== To do ==
Produce word for word the lines of the data below running from the one that has "- ✅ درخواست‌ها" to the one that has "### KPI Cards", inclusive, and no others.

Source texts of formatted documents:

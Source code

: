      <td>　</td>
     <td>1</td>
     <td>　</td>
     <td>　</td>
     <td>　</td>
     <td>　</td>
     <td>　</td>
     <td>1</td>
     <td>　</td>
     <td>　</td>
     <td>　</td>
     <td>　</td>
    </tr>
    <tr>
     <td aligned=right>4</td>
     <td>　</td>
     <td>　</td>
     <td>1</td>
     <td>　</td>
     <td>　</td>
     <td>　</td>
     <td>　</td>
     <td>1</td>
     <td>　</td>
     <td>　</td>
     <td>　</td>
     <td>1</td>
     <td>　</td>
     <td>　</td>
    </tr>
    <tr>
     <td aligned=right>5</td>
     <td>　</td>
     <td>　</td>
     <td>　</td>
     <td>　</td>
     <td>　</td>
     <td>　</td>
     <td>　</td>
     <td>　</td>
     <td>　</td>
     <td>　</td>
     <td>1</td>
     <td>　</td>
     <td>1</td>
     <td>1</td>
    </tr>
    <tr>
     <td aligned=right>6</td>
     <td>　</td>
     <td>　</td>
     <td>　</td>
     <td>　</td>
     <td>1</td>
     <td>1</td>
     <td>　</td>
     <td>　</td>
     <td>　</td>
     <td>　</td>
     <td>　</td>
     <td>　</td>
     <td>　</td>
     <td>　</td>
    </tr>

* * *

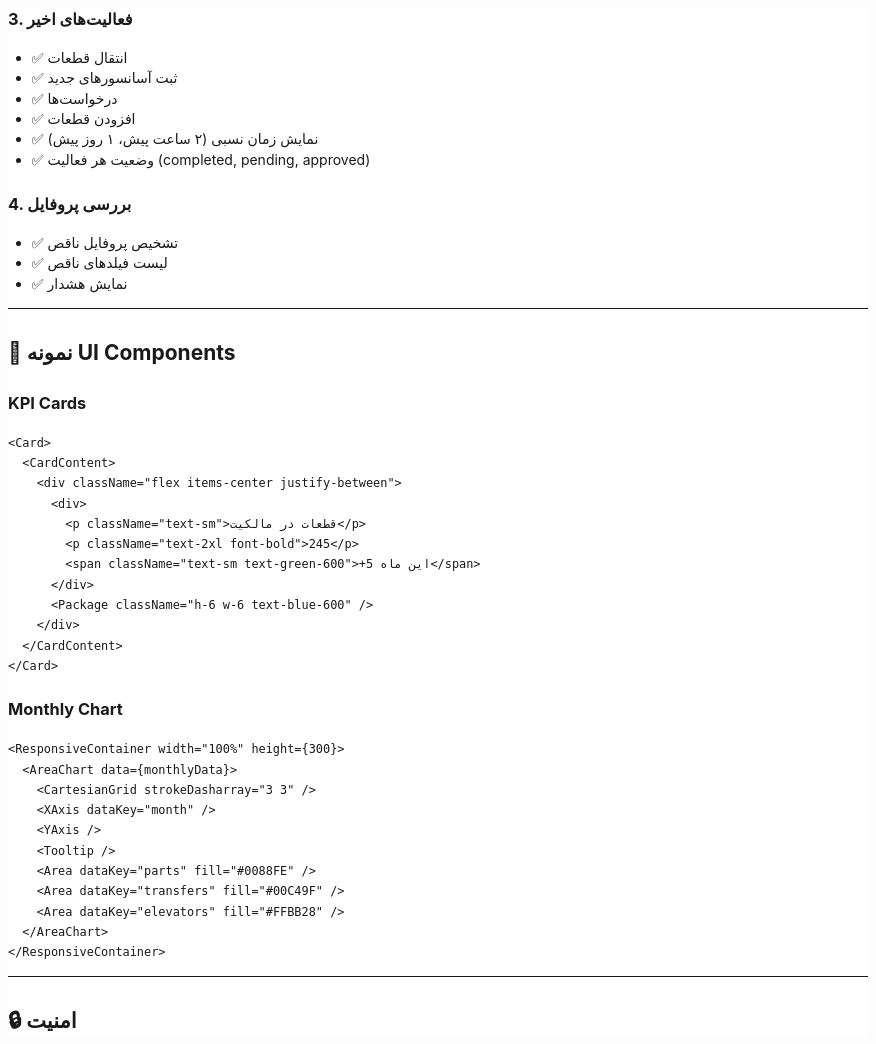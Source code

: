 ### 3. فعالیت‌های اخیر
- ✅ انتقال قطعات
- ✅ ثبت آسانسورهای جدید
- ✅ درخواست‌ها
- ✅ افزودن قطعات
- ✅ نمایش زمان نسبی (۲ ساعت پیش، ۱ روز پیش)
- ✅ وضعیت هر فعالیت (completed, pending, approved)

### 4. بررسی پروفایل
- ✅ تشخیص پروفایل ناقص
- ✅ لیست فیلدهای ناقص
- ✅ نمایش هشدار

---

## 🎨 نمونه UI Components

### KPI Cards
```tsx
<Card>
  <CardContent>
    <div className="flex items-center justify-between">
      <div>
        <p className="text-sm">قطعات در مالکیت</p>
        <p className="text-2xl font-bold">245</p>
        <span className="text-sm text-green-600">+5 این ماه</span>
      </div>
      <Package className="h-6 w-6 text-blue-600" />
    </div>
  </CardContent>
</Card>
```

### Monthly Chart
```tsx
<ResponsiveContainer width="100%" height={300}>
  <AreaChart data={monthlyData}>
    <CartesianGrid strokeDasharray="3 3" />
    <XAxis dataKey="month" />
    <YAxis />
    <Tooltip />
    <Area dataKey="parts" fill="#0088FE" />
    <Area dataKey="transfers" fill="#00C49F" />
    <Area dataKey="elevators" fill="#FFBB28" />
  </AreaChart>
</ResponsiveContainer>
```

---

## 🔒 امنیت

---

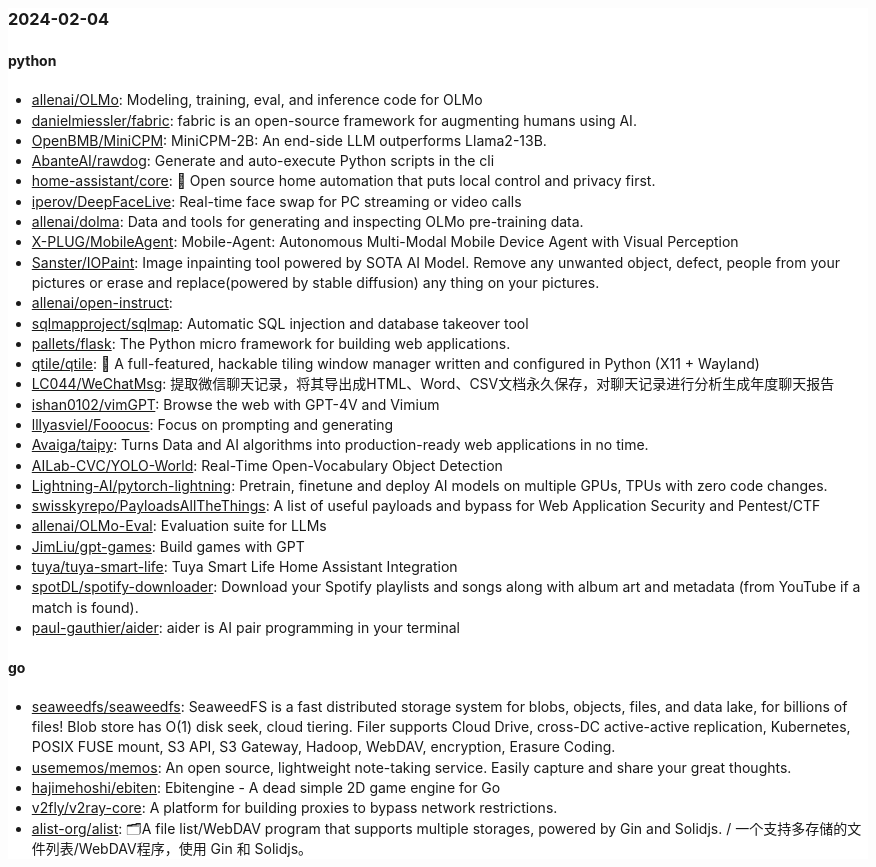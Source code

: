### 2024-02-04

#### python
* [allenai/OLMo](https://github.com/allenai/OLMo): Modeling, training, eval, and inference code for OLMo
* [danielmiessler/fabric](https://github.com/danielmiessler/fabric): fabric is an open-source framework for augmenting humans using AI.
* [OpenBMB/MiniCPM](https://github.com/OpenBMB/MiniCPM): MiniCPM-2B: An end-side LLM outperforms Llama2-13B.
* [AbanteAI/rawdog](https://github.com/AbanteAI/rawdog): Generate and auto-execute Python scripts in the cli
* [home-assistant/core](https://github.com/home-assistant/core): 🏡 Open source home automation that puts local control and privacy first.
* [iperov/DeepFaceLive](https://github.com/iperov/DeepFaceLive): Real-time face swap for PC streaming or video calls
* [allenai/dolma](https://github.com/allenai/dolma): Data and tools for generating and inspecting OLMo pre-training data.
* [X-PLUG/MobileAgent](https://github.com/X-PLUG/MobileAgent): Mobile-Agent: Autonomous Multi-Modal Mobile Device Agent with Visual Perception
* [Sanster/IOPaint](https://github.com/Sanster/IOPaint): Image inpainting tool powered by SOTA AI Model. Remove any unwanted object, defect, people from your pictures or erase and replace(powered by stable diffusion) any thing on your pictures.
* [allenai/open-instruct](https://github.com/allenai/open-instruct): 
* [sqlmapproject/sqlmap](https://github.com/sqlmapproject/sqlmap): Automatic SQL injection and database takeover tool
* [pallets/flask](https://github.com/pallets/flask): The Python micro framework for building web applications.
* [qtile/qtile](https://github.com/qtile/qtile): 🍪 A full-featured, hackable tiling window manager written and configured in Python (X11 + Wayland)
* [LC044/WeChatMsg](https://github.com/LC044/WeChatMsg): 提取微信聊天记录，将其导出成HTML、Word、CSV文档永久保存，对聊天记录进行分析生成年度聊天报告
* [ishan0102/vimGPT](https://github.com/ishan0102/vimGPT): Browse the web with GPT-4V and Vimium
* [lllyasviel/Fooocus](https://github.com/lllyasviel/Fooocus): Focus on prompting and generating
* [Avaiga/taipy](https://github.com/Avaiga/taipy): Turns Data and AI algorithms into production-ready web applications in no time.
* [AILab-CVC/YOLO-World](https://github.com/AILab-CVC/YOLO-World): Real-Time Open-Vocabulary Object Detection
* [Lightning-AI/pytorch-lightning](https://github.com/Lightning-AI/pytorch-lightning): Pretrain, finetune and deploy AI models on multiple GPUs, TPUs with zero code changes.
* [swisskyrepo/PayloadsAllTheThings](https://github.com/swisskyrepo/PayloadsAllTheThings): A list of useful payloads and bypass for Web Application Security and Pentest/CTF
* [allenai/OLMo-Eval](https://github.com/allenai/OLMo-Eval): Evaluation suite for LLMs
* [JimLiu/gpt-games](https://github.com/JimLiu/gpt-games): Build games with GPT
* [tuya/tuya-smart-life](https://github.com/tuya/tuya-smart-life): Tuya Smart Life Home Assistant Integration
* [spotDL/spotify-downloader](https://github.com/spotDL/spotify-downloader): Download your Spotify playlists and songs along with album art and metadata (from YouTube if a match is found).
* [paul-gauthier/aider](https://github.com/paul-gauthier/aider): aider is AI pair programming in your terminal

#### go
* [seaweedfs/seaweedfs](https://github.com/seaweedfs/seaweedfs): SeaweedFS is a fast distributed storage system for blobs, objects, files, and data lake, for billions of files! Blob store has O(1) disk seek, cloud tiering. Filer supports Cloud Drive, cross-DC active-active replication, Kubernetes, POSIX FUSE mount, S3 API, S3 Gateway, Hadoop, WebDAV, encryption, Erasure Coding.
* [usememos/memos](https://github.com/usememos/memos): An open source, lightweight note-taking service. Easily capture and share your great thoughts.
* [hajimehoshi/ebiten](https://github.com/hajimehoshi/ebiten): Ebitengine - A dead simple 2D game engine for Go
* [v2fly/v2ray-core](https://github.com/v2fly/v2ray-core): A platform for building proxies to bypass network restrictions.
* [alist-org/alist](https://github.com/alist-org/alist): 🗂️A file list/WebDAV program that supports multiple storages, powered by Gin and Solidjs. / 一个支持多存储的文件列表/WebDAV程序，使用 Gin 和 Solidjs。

== Solution for this task ==
- ✅ درخواست‌ها
- ✅ افزودن قطعات
- ✅ نمایش زمان نسبی (۲ ساعت پیش، ۱ روز پیش)
- ✅ وضعیت هر فعالیت (completed, pending, approved)

### 4. بررسی پروفایل
- ✅ تشخیص پروفایل ناقص
- ✅ لیست فیلدهای ناقص
- ✅ نمایش هشدار

---

## 🎨 نمونه UI Components

### KPI Cards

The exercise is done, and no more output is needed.